### EXERCISE REQUIREMENTS
In the material below, the lines to reproduce exactly are the one containing "显示微服务所在 的主机地址：" and all lines after it through the last.

### TASK MATERIAL
Content starts

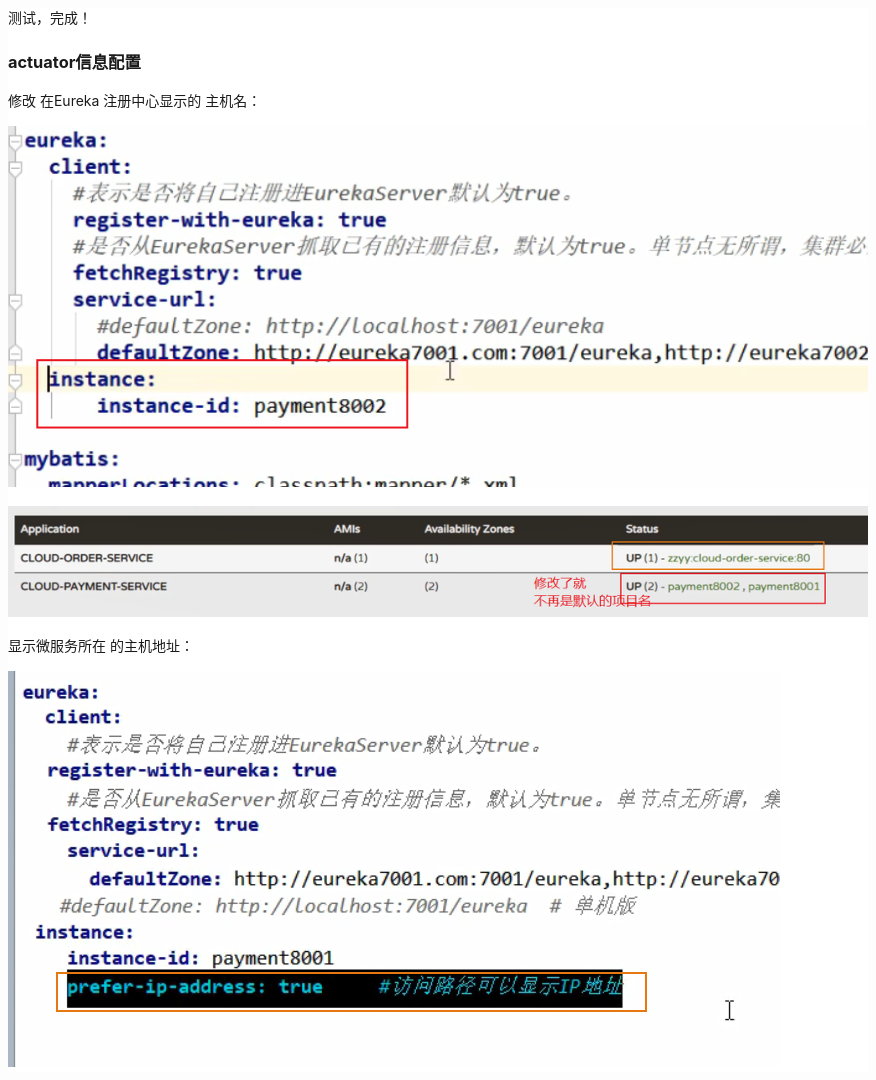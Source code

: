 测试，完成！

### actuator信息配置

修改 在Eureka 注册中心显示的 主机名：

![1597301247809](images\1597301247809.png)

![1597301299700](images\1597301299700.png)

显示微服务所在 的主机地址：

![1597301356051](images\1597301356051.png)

Content ends

### TASK RESULT
显示微服务所在 的主机地址：

![1597301356051](images\1597301356051.png)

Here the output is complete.